• **Required action**
Give the count of lines in the records below that contain "PyTorch", and say nothing more.

• **Records provided**
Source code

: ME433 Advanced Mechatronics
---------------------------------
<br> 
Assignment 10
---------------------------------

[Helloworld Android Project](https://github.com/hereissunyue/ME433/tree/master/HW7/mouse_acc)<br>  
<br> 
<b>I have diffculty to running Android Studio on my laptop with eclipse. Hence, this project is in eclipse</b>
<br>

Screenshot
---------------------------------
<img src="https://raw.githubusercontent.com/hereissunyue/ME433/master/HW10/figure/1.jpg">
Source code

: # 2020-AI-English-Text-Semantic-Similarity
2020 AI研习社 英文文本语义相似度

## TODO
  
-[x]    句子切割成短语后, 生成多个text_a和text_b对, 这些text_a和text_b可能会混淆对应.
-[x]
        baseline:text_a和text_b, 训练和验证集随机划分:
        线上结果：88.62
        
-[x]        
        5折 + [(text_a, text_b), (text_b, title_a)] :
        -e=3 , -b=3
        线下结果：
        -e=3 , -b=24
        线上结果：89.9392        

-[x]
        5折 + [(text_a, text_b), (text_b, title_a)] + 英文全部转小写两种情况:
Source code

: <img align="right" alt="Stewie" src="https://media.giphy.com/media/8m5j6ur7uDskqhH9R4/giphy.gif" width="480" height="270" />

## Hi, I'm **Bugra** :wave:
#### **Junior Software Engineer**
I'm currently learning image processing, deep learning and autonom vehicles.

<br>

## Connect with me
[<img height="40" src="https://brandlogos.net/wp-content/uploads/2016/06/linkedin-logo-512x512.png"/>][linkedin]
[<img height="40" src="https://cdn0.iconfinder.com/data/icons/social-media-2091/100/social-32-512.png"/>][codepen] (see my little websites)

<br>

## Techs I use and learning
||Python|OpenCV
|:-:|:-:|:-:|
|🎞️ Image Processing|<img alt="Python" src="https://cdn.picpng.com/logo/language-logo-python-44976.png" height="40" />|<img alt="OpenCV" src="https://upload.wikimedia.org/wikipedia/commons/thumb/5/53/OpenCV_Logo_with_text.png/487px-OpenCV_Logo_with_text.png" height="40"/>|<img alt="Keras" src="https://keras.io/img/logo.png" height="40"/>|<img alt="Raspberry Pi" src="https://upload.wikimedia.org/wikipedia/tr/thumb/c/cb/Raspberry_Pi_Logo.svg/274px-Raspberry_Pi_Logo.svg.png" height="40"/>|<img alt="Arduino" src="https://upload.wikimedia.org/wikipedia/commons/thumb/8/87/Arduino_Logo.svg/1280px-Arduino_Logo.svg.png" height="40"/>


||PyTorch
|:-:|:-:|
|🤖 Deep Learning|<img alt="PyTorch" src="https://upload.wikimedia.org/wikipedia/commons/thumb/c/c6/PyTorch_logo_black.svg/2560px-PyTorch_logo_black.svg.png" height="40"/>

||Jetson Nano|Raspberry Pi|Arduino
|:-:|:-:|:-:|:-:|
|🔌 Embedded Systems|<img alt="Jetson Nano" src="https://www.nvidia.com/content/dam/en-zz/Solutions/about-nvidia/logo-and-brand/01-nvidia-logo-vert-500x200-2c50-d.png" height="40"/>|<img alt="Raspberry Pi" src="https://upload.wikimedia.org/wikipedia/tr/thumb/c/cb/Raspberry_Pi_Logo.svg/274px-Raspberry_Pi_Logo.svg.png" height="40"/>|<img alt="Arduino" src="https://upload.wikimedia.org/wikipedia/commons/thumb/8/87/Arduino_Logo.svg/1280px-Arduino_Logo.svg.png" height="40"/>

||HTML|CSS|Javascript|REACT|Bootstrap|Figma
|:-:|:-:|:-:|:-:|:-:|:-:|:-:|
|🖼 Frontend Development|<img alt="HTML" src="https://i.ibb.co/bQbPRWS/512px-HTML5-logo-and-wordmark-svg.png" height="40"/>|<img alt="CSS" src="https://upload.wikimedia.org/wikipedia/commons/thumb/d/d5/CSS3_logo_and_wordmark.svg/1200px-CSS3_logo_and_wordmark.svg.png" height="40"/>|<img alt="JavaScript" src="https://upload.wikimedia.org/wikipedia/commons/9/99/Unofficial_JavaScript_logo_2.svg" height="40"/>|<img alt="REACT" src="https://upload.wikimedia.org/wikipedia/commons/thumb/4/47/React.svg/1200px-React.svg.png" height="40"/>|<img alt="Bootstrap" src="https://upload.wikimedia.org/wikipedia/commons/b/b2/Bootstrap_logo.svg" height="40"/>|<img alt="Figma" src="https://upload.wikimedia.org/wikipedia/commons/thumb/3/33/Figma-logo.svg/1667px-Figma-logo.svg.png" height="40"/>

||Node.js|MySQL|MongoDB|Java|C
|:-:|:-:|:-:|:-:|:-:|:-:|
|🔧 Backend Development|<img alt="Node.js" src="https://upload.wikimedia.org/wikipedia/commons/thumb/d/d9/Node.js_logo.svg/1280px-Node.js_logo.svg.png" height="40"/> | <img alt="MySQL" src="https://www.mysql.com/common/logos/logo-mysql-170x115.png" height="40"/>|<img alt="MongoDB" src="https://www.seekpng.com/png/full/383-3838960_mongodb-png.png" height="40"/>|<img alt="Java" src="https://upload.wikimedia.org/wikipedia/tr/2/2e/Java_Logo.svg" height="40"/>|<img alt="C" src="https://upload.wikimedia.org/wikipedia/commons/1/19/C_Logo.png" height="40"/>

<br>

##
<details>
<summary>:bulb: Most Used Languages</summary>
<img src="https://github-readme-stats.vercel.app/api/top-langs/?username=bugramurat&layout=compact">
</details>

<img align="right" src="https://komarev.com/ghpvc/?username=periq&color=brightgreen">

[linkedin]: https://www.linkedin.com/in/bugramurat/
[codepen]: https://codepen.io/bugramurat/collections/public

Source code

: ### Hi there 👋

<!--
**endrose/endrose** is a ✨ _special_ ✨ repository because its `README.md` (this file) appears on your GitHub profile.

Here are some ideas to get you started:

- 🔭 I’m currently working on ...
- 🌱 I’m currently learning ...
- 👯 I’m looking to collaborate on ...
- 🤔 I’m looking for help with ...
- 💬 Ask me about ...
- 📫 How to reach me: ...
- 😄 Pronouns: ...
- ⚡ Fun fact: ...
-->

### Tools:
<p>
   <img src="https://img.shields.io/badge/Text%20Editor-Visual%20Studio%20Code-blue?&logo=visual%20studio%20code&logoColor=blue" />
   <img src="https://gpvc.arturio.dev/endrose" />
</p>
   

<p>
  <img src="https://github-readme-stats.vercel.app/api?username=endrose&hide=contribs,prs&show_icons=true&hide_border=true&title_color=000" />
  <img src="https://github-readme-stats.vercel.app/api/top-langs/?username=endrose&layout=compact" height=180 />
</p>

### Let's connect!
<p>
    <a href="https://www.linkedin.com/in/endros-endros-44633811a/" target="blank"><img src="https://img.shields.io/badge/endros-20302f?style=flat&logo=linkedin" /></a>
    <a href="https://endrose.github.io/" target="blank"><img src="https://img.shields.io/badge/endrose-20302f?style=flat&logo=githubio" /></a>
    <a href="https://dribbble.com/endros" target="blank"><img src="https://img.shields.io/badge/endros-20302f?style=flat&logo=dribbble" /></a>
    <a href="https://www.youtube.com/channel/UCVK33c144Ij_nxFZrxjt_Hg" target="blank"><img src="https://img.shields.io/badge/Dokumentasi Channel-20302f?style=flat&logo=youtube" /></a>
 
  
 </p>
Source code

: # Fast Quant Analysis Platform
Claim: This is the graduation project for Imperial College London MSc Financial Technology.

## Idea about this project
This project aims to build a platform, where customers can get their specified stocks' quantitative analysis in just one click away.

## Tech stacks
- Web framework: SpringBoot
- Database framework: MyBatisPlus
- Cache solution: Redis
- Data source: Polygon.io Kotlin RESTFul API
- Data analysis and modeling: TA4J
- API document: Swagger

• **The answer**
2